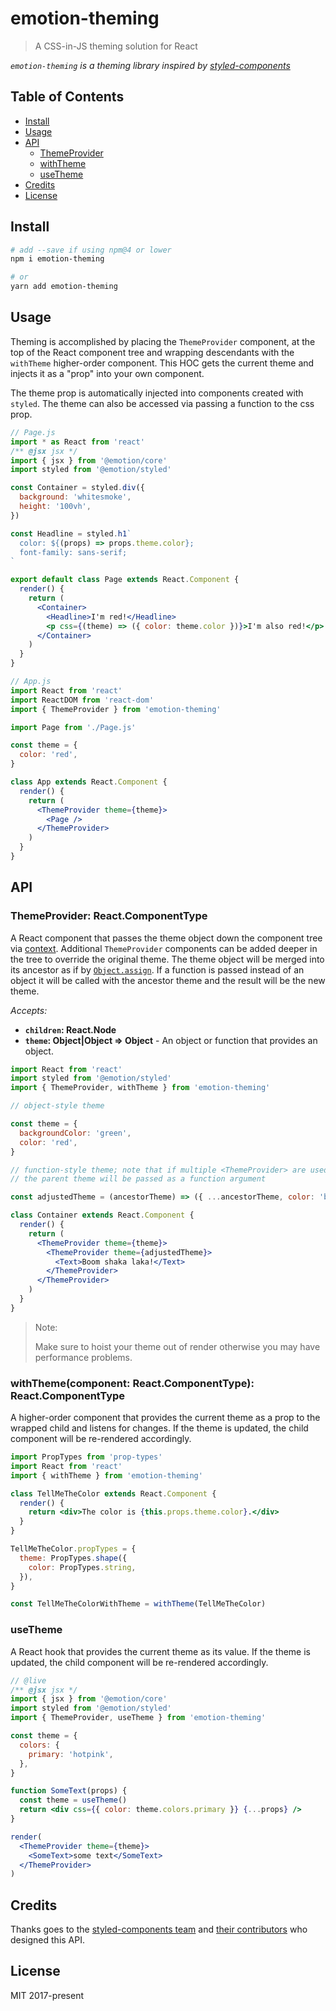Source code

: # emotion-theming

> A CSS-in-JS theming solution for React

_`emotion-theming` is a theming library inspired by [styled-components](https://github.com/styled-components/styled-components)_

## Table of Contents

- [Install](#install)
- [Usage](#usage)
- [API](#api)
  - [ThemeProvider](#themeprovider-reactcomponenttype)
  - [withTheme](#withthemecomponent-reactcomponenttype-reactcomponenttype)
  - [useTheme](#usetheme)
- [Credits](#credits)
- [License](#license)

## Install

```bash
# add --save if using npm@4 or lower
npm i emotion-theming

# or
yarn add emotion-theming
```

## Usage

Theming is accomplished by placing the `ThemeProvider` component, at the top of the React component tree and wrapping descendants with the `withTheme` higher-order component. This HOC gets the current theme and injects it as a "prop" into your own component.

The theme prop is automatically injected into components created with `styled`. The theme can also be accessed via passing a function to the css prop.

```jsx
// Page.js
import * as React from 'react'
/** @jsx jsx */
import { jsx } from '@emotion/core'
import styled from '@emotion/styled'

const Container = styled.div({
  background: 'whitesmoke',
  height: '100vh',
})

const Headline = styled.h1`
  color: ${(props) => props.theme.color};
  font-family: sans-serif;
`

export default class Page extends React.Component {
  render() {
    return (
      <Container>
        <Headline>I'm red!</Headline>
        <p css={(theme) => ({ color: theme.color })}>I'm also red!</p>
      </Container>
    )
  }
}

// App.js
import React from 'react'
import ReactDOM from 'react-dom'
import { ThemeProvider } from 'emotion-theming'

import Page from './Page.js'

const theme = {
  color: 'red',
}

class App extends React.Component {
  render() {
    return (
      <ThemeProvider theme={theme}>
        <Page />
      </ThemeProvider>
    )
  }
}
```

## API

### ThemeProvider: React.ComponentType

A React component that passes the theme object down the component tree via [context](https://reactjs.org/docs/context.html). Additional `ThemeProvider` components can be added deeper in the tree to override the original theme. The theme object will be merged into its ancestor as if by [`Object.assign`](https://developer.mozilla.org/en-US/docs/Web/JavaScript/Reference/Global_Objects/Object/assign). If a function is passed instead of an object it will be called with the ancestor theme and the result will be the new theme.

_Accepts:_

- **`children`: React.Node**
- **`theme`: Object|Object => Object** - An object or function that provides an object.

```jsx
import React from 'react'
import styled from '@emotion/styled'
import { ThemeProvider, withTheme } from 'emotion-theming'

// object-style theme

const theme = {
  backgroundColor: 'green',
  color: 'red',
}

// function-style theme; note that if multiple <ThemeProvider> are used,
// the parent theme will be passed as a function argument

const adjustedTheme = (ancestorTheme) => ({ ...ancestorTheme, color: 'blue' })

class Container extends React.Component {
  render() {
    return (
      <ThemeProvider theme={theme}>
        <ThemeProvider theme={adjustedTheme}>
          <Text>Boom shaka laka!</Text>
        </ThemeProvider>
      </ThemeProvider>
    )
  }
}
```

> Note:
>
> Make sure to hoist your theme out of render otherwise you may have performance problems.

### withTheme(component: React.ComponentType): React.ComponentType

A higher-order component that provides the current theme as a prop to the wrapped child and listens for changes. If the theme is updated, the child component will be re-rendered accordingly.

```jsx
import PropTypes from 'prop-types'
import React from 'react'
import { withTheme } from 'emotion-theming'

class TellMeTheColor extends React.Component {
  render() {
    return <div>The color is {this.props.theme.color}.</div>
  }
}

TellMeTheColor.propTypes = {
  theme: PropTypes.shape({
    color: PropTypes.string,
  }),
}

const TellMeTheColorWithTheme = withTheme(TellMeTheColor)
```

### useTheme

A React hook that provides the current theme as its value. If the theme is updated, the child component will be re-rendered accordingly.

```jsx
// @live
/** @jsx jsx */
import { jsx } from '@emotion/core'
import styled from '@emotion/styled'
import { ThemeProvider, useTheme } from 'emotion-theming'

const theme = {
  colors: {
    primary: 'hotpink',
  },
}

function SomeText(props) {
  const theme = useTheme()
  return <div css={{ color: theme.colors.primary }} {...props} />
}

render(
  <ThemeProvider theme={theme}>
    <SomeText>some text</SomeText>
  </ThemeProvider>
)
```

## Credits

Thanks goes to the [styled-components team](https://github.com/styled-components/styled-components) and [their contributors](https://github.com/styled-components/styled-components/graphs/contributors) who designed this API.

## License

MIT 2017-present
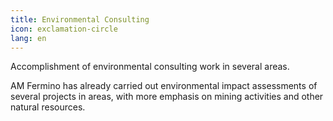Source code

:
 ```yaml
---
title: Environmental Consulting
icon: exclamation-circle
lang: en
---
```


Accomplishment of environmental consulting work in several areas.

AM Fermino has already carried out environmental impact assessments of several projects in
areas, with more emphasis on mining activities and other natural resources.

★ ★ ★ ★ ★

| Exercise |
Copy all lines of the records that have the string "accordingly" in them.

| Finished exercise |
A higher-order component that provides the current theme as a prop to the wrapped child and listens for changes. If the theme is updated, the child component will be re-rendered accordingly.
A React hook that provides the current theme as its value. If the theme is updated, the child component will be re-rendered accordingly.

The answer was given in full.